Gogal Law Office and Michael Gogal, for Plaintiffs, Cross-defendants and Respondent.
OPINION
Code of Civil Procedure section 1032, subdivision (b) gives prevailing parties in lawsuits the right to recover from opposing parties certain litigation-related costs.[1] In this residential landlord-tenant dispute, plaintiffs Michael Gogal and Hildy Baumgartner-Gogal (tenants) entered into a lease with defendants Xinhui Deng and Jianhua Wu (landlords). The lease provided that a prevailing party in litigation arising out of the lease would be entitled to recover costs and attorney’s fees from the losing party, but also specified that the total amount of recoverable costs and fees would not exceed $1,000 ($1,000 cap). After successfully prosecuting a lawsuit alleging retaliatory eviction, receiving a money judgment, and obtaining an award of attorney’s fees in excess of the $1,000 cap, tenants also sought to recover their litigation costs under section 1032(b). Rejecting landlords’ argument that the lease cap barred any further award, the trial court allowed tenants to recover roughly $14,000 in costs.

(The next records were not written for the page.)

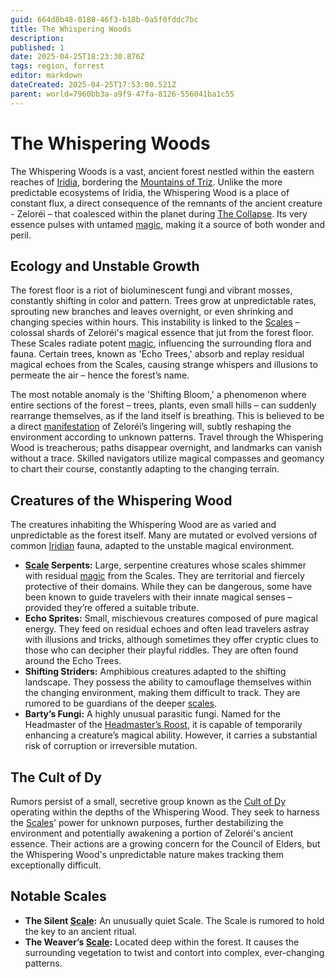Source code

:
 ```yaml
---
guid: 664d8b48-0180-46f3-b18b-0a5f0fddc7bc
title: The Whispering Woods
description: 
published: 1
date: 2025-04-25T18:23:30.876Z
tags: region, forrest
editor: markdown
dateCreated: 2025-04-25T17:53:00.521Z
parent: world=7960bb3a-a9f9-47fa-8126-556041ba1c55
---
```



# The Whispering Woods

The Whispering Woods is a vast, ancient forest nestled within the eastern reaches of [Iridia](/geography/world/iridia.md), bordering the [Mountains of Triz](/geography/region/mountains-of-triz.md). Unlike the more predictable ecosystems of Iridia, the Whispering Wood is a place of constant flux, a direct consequence of the remnants of the ancient creature - Zeloréi – that coalesced within the planet during [The Collapse](/structure/chronological/event/the-collapse.md). Its very essence pulses with untamed [magic](/structure/mechanic/magic.md), making it a source of both wonder and peril.

## Ecology and Unstable Growth

The forest floor is a riot of bioluminescent fungi and vibrant mosses, constantly shifting in color and pattern. Trees grow at unpredictable rates, sprouting new branches and leaves overnight, or even shrinking and changing species within hours. This instability is linked to the [Scales](/geography/landmark/scale.md) – colossal shards of Zeloréi's magical essence that jut from the forest floor. These Scales radiate potent [magic](/structure/mechanic/magic.md), influencing the surrounding flora and fauna. Certain trees, known as 'Echo Trees,' absorb and replay residual magical echoes from the Scales, causing strange whispers and illusions to permeate the air – hence the forest’s name.

The most notable anomaly is the 'Shifting Bloom,' a phenomenon where entire sections of the forest – trees, plants, even small hills – can suddenly rearrange themselves, as if the land itself is breathing. This is believed to be a direct [manifestation](/structure/chronological/event/manifestation.md) of Zeloréi’s lingering will, subtly reshaping the environment according to unknown patterns. Travel through the Whispering Wood is treacherous; paths disappear overnight, and landmarks can vanish without a trace. Skilled navigators utilize magical compasses and geomancy to chart their course, constantly adapting to the changing terrain.

## Creatures of the Whispering Wood

The creatures inhabiting the Whispering Wood are as varied and unpredictable as the forest itself. Many are mutated or evolved versions of common [Iridian](/being/species/iridian.md) fauna, adapted to the unstable magical environment.

*   **[Scale](/geography/landmark/scale.md) Serpents:** Large, serpentine creatures whose scales shimmer with residual [magic](/structure/mechanic/magic.md) from the Scales. They are territorial and fiercely protective of their domains. While they can be dangerous, some have been known to guide travelers with their innate magical senses – provided they’re offered a suitable tribute.
*   **Echo Sprites:** Small, mischievous creatures composed of pure magical energy. They feed on residual echoes and often lead travelers astray with illusions and tricks, although sometimes they offer cryptic clues to those who can decipher their playful riddles. They are often found around the Echo Trees.
*   **Shifting Striders:** Amphibious creatures adapted to the shifting landscape. They possess the ability to camouflage themselves within the changing environment, making them difficult to track. They are rumored to be guardians of the deeper [scales](/geography/landmark/scale.md).
*   **Barty’s Fungi:** A highly unusual parasitic fungi. Named for the Headmaster of the [Headmaster’s Roost](/geography/settlement/enclave/scholars-rift/headmasters-roost.md), it is capable of temporarily enhancing a creature’s magical ability. However, it carries a substantial risk of corruption or irreversible mutation.

## The Cult of Dy

Rumors persist of a small, secretive group known as the [Cult of Dy](/structure/society/factions/cult-of-dy.md) operating within the depths of the Whispering Wood. They seek to harness the [Scales](/geography/landmark/scale.md)' power for unknown purposes, further destabilizing the environment and potentially awakening a portion of Zeloréi's ancient essence. Their actions are a growing concern for the Council of Elders, but the Whispering Wood's unpredictable nature makes tracking them exceptionally difficult. 

## Notable Scales

*   **The Silent [Scale](/geography/landmark/scale.md):** An unusually quiet Scale. The Scale is rumored to hold the key to an ancient ritual.
*   **The Weaver’s [Scale](/geography/landmark/scale.md):** Located deep within the forest. It causes the surrounding vegetation to twist and contort into complex, ever-changing patterns.
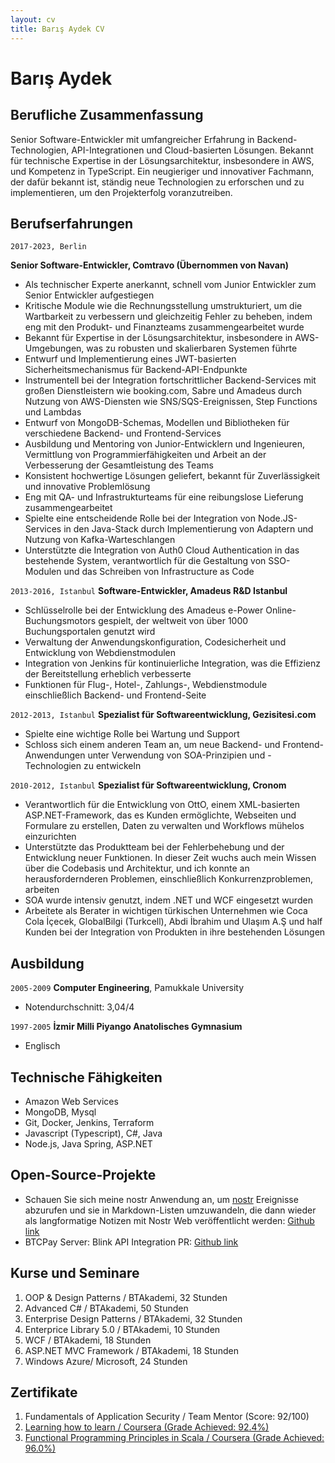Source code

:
 ```yaml
---
layout: cv
title: Barış Aydek CV
---
```

# Barış Aydek

## Berufliche Zusammenfassung

Senior Software-Entwickler mit umfangreicher Erfahrung in Backend-Technologien, API-Integrationen und
Cloud-basierten Lösungen. Bekannt für technische Expertise in der Lösungsarchitektur, insbesondere in AWS,
und Kompetenz in TypeScript. Ein neugieriger und innovativer Fachmann, der dafür bekannt ist, ständig
neue Technologien zu erforschen und zu implementieren, um den Projekterfolg voranzutreiben.

## Berufserfahrungen

`2017-2023, Berlin`

**Senior Software-Entwickler, Comtravo (Übernommen von Navan)**

* Als technischer Experte anerkannt, schnell vom Junior Entwickler zum Senior Entwickler aufgestiegen
* Kritische Module wie die Rechnungsstellung umstrukturiert, um die Wartbarkeit zu verbessern und gleichzeitig Fehler zu beheben, indem eng mit den Produkt- und Finanzteams zusammengearbeitet wurde
* Bekannt für Expertise in der Lösungsarchitektur, insbesondere in AWS-Umgebungen, was zu robusten und skalierbaren Systemen führte
* Entwurf und Implementierung eines JWT-basierten Sicherheitsmechanismus für Backend-API-Endpunkte
* Instrumentell bei der Integration fortschrittlicher Backend-Services mit großen Dienstleistern wie booking.com, Sabre und Amadeus durch Nutzung von AWS-Diensten wie SNS/SQS-Ereignissen, Step Functions und Lambdas
* Entwurf von MongoDB-Schemas, Modellen und Bibliotheken für verschiedene Backend- und Frontend-Services
* Ausbildung und Mentoring von Junior-Entwicklern und Ingenieuren, Vermittlung von Programmierfähigkeiten und Arbeit an der Verbesserung der Gesamtleistung des Teams
* Konsistent hochwertige Lösungen geliefert, bekannt für Zuverlässigkeit und innovative Problemlösung
* Eng mit QA- und Infrastrukturteams für eine reibungslose Lieferung zusammengearbeitet
* Spielte eine entscheidende Rolle bei der Integration von Node.JS-Services in den Java-Stack durch Implementierung von Adaptern und Nutzung von Kafka-Warteschlangen
* Unterstützte die Integration von Auth0 Cloud Authentication in das bestehende System, verantwortlich für die Gestaltung von SSO-Modulen und das Schreiben von Infrastructure as Code

`2013-2016, Istanbul`
**Software-Entwickler, Amadeus R&D Istanbul**

* Schlüsselrolle bei der Entwicklung des Amadeus e-Power Online-Buchungsmotors gespielt, der weltweit von über 1000 Buchungsportalen genutzt wird
* Verwaltung der Anwendungskonfiguration, Codesicherheit und Entwicklung von Webdienstmodulen
* Integration von Jenkins für kontinuierliche Integration, was die Effizienz der Bereitstellung erheblich verbesserte
* Funktionen für Flug-, Hotel-, Zahlungs-, Webdienstmodule einschließlich Backend- und Frontend-Seite

`2012-2013, Istanbul`
**Spezialist für Softwareentwicklung, Gezisitesi.com**

* Spielte eine wichtige Rolle bei Wartung und Support
* Schloss sich einem anderen Team an, um neue Backend- und Frontend-Anwendungen unter Verwendung von SOA-Prinzipien und -Technologien zu entwickeln

`2010-2012, Istanbul`
**Spezialist für Softwareentwicklung, Cronom**

* Verantwortlich für die Entwicklung von OttO, einem XML-basierten ASP.NET-Framework, das es Kunden ermöglichte, Webseiten und Formulare zu erstellen, Daten zu verwalten und Workflows mühelos einzurichten
* Unterstützte das Produktteam bei der Fehlerbehebung und der Entwicklung neuer Funktionen. In dieser Zeit wuchs auch mein Wissen über die Codebasis und Architektur, und ich konnte an herausfordernderen Problemen, einschließlich Konkurrenzproblemen, arbeiten
* SOA wurde intensiv genutzt, indem .NET und WCF eingesetzt wurden
* Arbeitete als Berater in wichtigen türkischen Unternehmen wie Coca Cola İçecek, GlobalBilgi (Turkcell), Abdi İbrahim und Ulaşım A.Ş und half Kunden bei der Integration von Produkten in ihre bestehenden Lösungen

## Ausbildung

`2005-2009`
**Computer Engineering**, Pamukkale University 

* Notendurchschnitt: 3,04/4

`1997-2005`
**İzmir Milli Piyango Anatolisches Gymnasium**

* Englisch

## Technische Fähigkeiten

* Amazon Web Services
* MongoDB, Mysql
* Git, Docker, Jenkins, Terraform
* Javascript (Typescript), C#, Java
* Node.js, Java Spring, ASP.NET

## Open-Source-Projekte

* Schauen Sie sich meine nostr Anwendung an, um [nostr](https://nostr.com/) Ereignisse abzurufen und sie in Markdown-Listen umzuwandeln, die dann wieder als langformatige Notizen mit Nostr Web veröffentlicht werden: [Github link](https://github.com/dhalsim/nostr-hightlights-to-note)
* BTCPay Server: Blink API Integration PR: [Github link](https://github.com/btcpayserver/BTCPayServer.Lightning/pull/151)

## Kurse und Seminare

1. OOP & Design Patterns / BTAkademi, 32 Stunden
1. Advanced C# / BTAkademi, 50 Stunden
1. Enterprise Design Patterns / BTAkademi, 32 Stunden
1. Enterprice Library 5.0 / BTAkademi, 10 Stunden
1. WCF / BTAkademi, 18 Stunden
1. ASP.NET MVC Framework / BTAkademi, 18 Stunden
1. Windows Azure/ Microsoft, 24 Stunden

## Zertifikate

1. Fundamentals of Application Security / Team Mentor (Score: 92/100)
1. [Learning how to learn / Coursera (Grade Achieved: 92.4%)](https://www.coursera.org/account/accomplishments/records/4FKFYFV5643W)
1. [Functional Programming Principles in Scala / Coursera (Grade Achieved: 96.0%)](https://www.coursera.org/account/accomplishments/records/TNQK6WGCUZET)
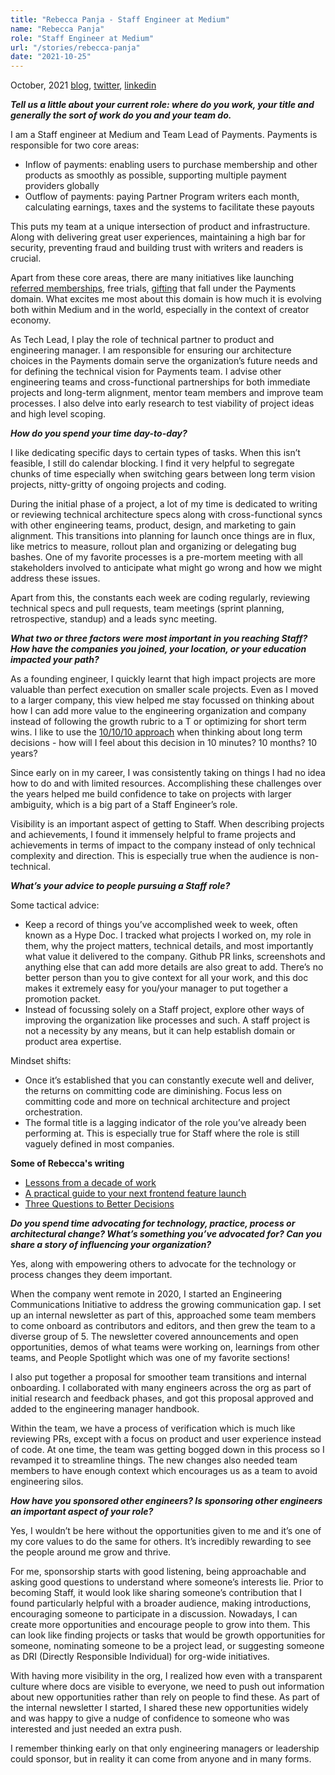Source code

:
 ```yaml
---
title: "Rebecca Panja - Staff Engineer at Medium"
name: "Rebecca Panja"
role: "Staff Engineer at Medium"
url: "/stories/rebecca-panja"
date: "2021-10-25"
---
```


<span class="date">October, 2021</span>
[blog](https://rebecca.medium.com/),
[twitter](https://twitter.com/rebeccapanja),
[linkedin](https://www.linkedin.com/in/rebeccapanja/)

**_Tell us a little about your current role: where do you work, your title and generally the sort of work do you and your team do._**

I am a Staff engineer at Medium and Team Lead of Payments. Payments is responsible for two core areas:

- Inflow of payments: enabling users to purchase membership and other products as smoothly as possible, supporting multiple payment providers globally
- Outflow of payments: paying Partner Program writers each month, calculating earnings, taxes and the systems to facilitate these payouts

This puts my team at a unique intersection of product and infrastructure. Along with delivering great user experiences, maintaining a high bar for security, preventing fraud and building trust with writers and readers is crucial.

Apart from these core areas, there are many initiatives like launching [referred memberships](https://blog.medium.com/evolving-the-partner-program-2613708f9f3c), free trials, [gifting](https://medium.com/gift) that fall under the Payments domain. What excites me most about this domain is how much it is evolving both within Medium and in the world, especially in the context of creator economy.

As Tech Lead, I play the role of technical partner to product and engineering manager. I am responsible for ensuring our architecture choices in the Payments domain serve the organization’s future needs and for defining the technical vision for Payments team. I advise other engineering teams and cross-functional partnerships for both immediate projects and long-term alignment, mentor team members and improve team processes. I also delve into early research to test viability of project ideas and high level scoping.


**_How do you spend your time day-to-day?_**

I like dedicating specific days to certain types of tasks. When this isn’t feasible, I still do calendar blocking. I find it very helpful to segregate chunks of time especially when switching gears between long term vision projects, nitty-gritty of ongoing projects and coding.

During the initial phase of a project, a lot of my time is dedicated to writing or reviewing technical architecture specs along with cross-functional syncs with other engineering teams, product, design, and marketing to gain alignment. This transitions into planning for launch once things are in flux, like metrics to measure, rollout plan and organizing or delegating bug bashes. One of my favorite processes is a pre-mortem meeting with all stakeholders involved to anticipate what might go wrong and how we might address these issues.

Apart from this, the constants each week are coding regularly, reviewing technical specs and pull requests, team meetings (sprint planning, retrospective, standup) and a leads sync meeting.

**_What two or three factors were most important in you reaching Staff? How have the companies you joined, your location, or your education impacted your path?_**

As a founding engineer, I quickly learnt that high impact projects are more valuable than perfect execution on smaller scale projects. Even as I moved to a larger company, this view helped me stay focussed on thinking about how I can add more value to the engineering organization and company instead of following the growth rubric to a T or optimizing for short term wins. I like to use the [10/10/10 approach](https://rebecca.medium.com/make-better-decisions-ask-the-right-questions-8db76697b670) when thinking about long term decisions - how will I feel about this decision in 10 minutes? 10 months? 10 years?

Since early on in my career, I was consistently taking on things I had no idea how to do and with limited resources. Accomplishing these challenges over the years helped me build confidence to take on projects with larger ambiguity, which is a big part of a Staff Engineer’s role.

Visibility is an important aspect of getting to Staff. When describing projects and achievements, I found it immensely helpful to frame projects and achievements in terms of impact to the company instead of only technical complexity and direction. This is especially true when the audience is non-technical.

**_What’s your advice to people pursuing a Staff role?_**

Some tactical advice:

- Keep a record of things you’ve accomplished week to week, often known as a Hype Doc. I tracked what projects I worked on, my role in them, why the project matters, technical details, and most importantly what value it delivered to the company. Github PR links, screenshots and anything else that can add more details are also great to add. There’s no better person than you to give context for all your work, and this doc makes it extremely easy for you/your manager to put together a promotion packet.
- Instead of focussing solely on a Staff project, explore other ways of improving the organization like processes and such. A staff project is not a necessity by any means, but it can help establish domain or product area expertise.

Mindset shifts:

- Once it’s established that you can constantly execute well and deliver, the returns on committing code are diminishing. Focus less on committing code and more on technical architecture and project orchestration.
- The formal title is a lagging indicator of the role you’ve already been performing at. This is especially true for Staff where the role is still vaguely defined in most companies.


<div class="pull">
<p><strong>Some of Rebecca's writing</strong></p>
<ul>
<li><a href="https://rebecca.medium.com/lessons-from-a-decade-of-work-c04abfe25d65">Lessons from a decade of work</a></li>
<li><a href="https://rebecca.medium.com/a-practical-guide-to-your-next-frontend-feature-launch-1a44a443efef">A practical guide to your next frontend feature launch</a></li>
<li><a href="https://rebecca.medium.com/make-better-decisions-ask-the-right-questions-8db76697b670">Three Questions to Better Decisions</a></li>
</ul>
</div>


**_Do you spend time advocating for technology, practice, process or architectural change? What’s something you’ve advocated for? Can you share a story of influencing your organization?_**

Yes, along with empowering others to advocate for the technology or process changes they deem important. 

When the company went remote in 2020, I started an Engineering Communications Initiative to address the growing communication gap. I set up an internal newsletter as part of this, approached some team members to come onboard as contributors and editors, and then grew the team to a diverse group of 5. The newsletter covered announcements and open opportunities, demos of what teams were working on, learnings from other teams, and People Spotlight which was one of my favorite sections!

I also put together a proposal for smoother team transitions and internal onboarding. I collaborated with many engineers across the org as part of initial research and feedback phases, and got this proposal approved and added to the engineering manager handbook. 

Within the team, we have a process of verification which is much like reviewing PRs, except with a focus on product and user experience instead of code. At one time, the team was getting bogged down in this process so I revamped it to streamline things. The new changes also needed team members to have enough context which encourages us as a team to avoid engineering silos.

**_How have you sponsored other engineers? Is sponsoring other engineers an important aspect of your role?_**

Yes, I wouldn’t be here without the opportunities given to me and it’s one of my core values to do the same for others. It’s incredibly rewarding to see the people around me grow and thrive.

For me, sponsorship starts with good listening, being approachable and asking good questions to understand where someone’s interests lie. Prior to becoming Staff, it would look like sharing someone’s contribution that I found particularly helpful with a broader audience, making introductions, encouraging someone to participate in a discussion. Nowadays, I can create more opportunities and encourage people to grow into them. This can look like finding projects or tasks that would be growth opportunities for someone, nominating someone to be a project lead, or suggesting someone as DRI (Directly Responsible Individual) for org-wide initiatives.

With having more visibility in the org, I realized how even with a transparent culture where docs are visible to everyone, we need to push out information about new opportunities rather than rely on people to find these. As part of the internal newsletter I started, I shared these new opportunities widely and was happy to give a nudge of confidence to someone who was interested and just needed an extra push.

I remember thinking early on that only engineering managers or leadership could sponsor, but in reality it can come from anyone and in many forms.


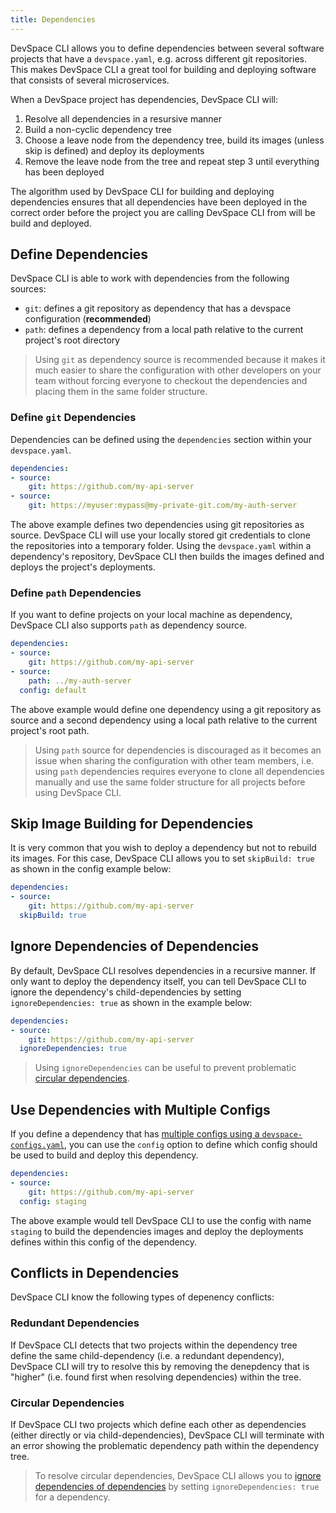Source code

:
 ```yaml
---
title: Dependencies
---
```


DevSpace CLI allows you to define dependencies between several software projects that have a `devspace.yaml`, e.g. across different git repositories. This makes DevSpace CLI a great tool for building and deploying software that consists of several microservices.

When a DevSpace project has dependencies, DevSpace CLI will:
1. Resolve all dependencies in a resursive manner
2. Build a non-cyclic dependency tree
3. Choose a leave node from the dependency tree, build its images (unless skip is defined) and deploy its deployments
4. Remove the leave node from the tree and repeat step 3 until everything has been deployed

The algorithm used by DevSpace CLI for building and deploying dependencies ensures that all dependencies have been deployed in the correct order before the project you are calling DevSpace CLI from will be build and deployed.

## Define Dependencies
DevSpace CLI is able to work with dependencies from the following sources:
- `git`: defines a git repository as dependency that has a devspace configuration (**recommended**)
- `path`: defines a dependency from a local path relative to the current project's root directory

> Using `git` as dependency source is recommended because it makes it much easier to share the configuration with other developers on your team without forcing everyone to checkout the dependencies and placing them in the same folder structure.

### Define `git` Dependencies
Dependencies can be defined using the `dependencies` section within your `devspace.yaml`.
```yaml
dependencies:
- source:
    git: https://github.com/my-api-server
- source:
    git: https://myuser:mypass@my-private-git.com/my-auth-server 
```

The above example defines two dependencies using git repositories as source. DevSpace CLI will use your locally stored git credentials to clone the repositories into a temporary folder. Using the `devspace.yaml` within a dependency's repository, DevSpace CLI then builds the images defined and deploys the project's deployments.

### Define `path` Dependencies
If you want to define projects on your local machine as dependency, DevSpace CLI also supports `path` as dependency source.
```yaml
dependencies:
- source:
    git: https://github.com/my-api-server
- source:
    path: ../my-auth-server
  config: default
```
The above example would define one dependency using a git repository as source and a second dependency using a local path relative to the current project's root path.

> Using `path` source for dependencies is discouraged as it becomes an issue when sharing the configuration with other team members, i.e. using `path` dependencies requires everyone to clone all dependencies manually and use the same folder structure for all projects before using DevSpace CLI.

## Skip Image Building for Dependencies
It is very common that you wish to deploy a dependency but not to rebuild its images. For this case, DevSpace CLI allows you to set `skipBuild: true` as shown in the config example below:
```yaml
dependencies:
- source:
    git: https://github.com/my-api-server
  skipBuild: true
```

## Ignore Dependencies of Dependencies
By default, DevSpace CLI resolves dependencies in a recursive manner. If only want to deploy the dependency itself, you can tell DevSpace CLI to ignore the dependency's child-dependencies by setting `ignoreDependencies: true` as shown in the example below:
```yaml
dependencies:
- source:
    git: https://github.com/my-api-server
  ignoreDependencies: true
```

> Using `ignoreDependencies` can be useful to prevent problematic [circular dependencies](#circular-dependencies).

## Use Dependencies with Multiple Configs
If you define a dependency that has [multiple configs using a `devspace-configs.yaml`](/docs/configuration/multiple-configs), you can use the `config` option to define which config should be used to build and deploy this dependency.
```yaml
dependencies:
- source:
    git: https://github.com/my-api-server
  config: staging
```
The above example would tell DevSpace CLI to use the config with name `staging` to build the dependencies images and deploy the deployments defines within this config of the dependency.

## Conflicts in Dependencies
DevSpace CLI know the following types of depenency conflicts:

### Redundant Dependencies
If DevSpace CLI detects that two projects within the dependency tree define the same child-dependency (i.e. a redundant dependency), DevSpace CLI will try to resolve this by removing the denepdency that is "higher" (i.e. found first when resolving dependencies) within the tree.

### Circular Dependencies
If DevSpace CLI two projects which define each other as dependencies (either directly or via child-dependencies), DevSpace CLI will terminate with an error showing the problematic dependency path within the dependency tree.

> To resolve circular dependencies, DevSpace CLI allows you to [ignore dependencies of dependencies](#ignore-dependencies-of-dependencies) by setting `ignoreDependencies: true` for a dependency.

The apparently novel question presented by this appeal is whether parties to a contract may, by agreement entered into before a contract dispute arises, waive in whole or in part their statutory right to recover litigation costs under section 1032(b). In part by analyzing the interplay between section 1032 and Civil Code section 3513, we conclude the answer is yes. Section 1032 merely creates a default rule and contemplates that parties may agree to deal with litigation costs in alternative ways that best suit their individual interests. Their voluntary decision to waive or otherwise limit the recovery of costs is in no way inconsistent with Civil Code section 3513 because the primary purpose of awarding costs under section 1032 is to further private rather than public interests. Given that tenants do not claim there is any independent basis to refuse enforcement of the $1,000 cap, we reverse.
FACTUAL AND PROCEDURAL BACKGROUND[2]
In May 2017, tenants signed a written lease to rent landlords’ house beginning in July 2017. With extensions, the lease was to run through June 2022. In May 2022, tenants sued landlords for retaliatory eviction. Following a bench trial, the court entered a monetary judgment in tenants’ favor. By postjudgment motion, the court also awarded tenants attorney’s fees.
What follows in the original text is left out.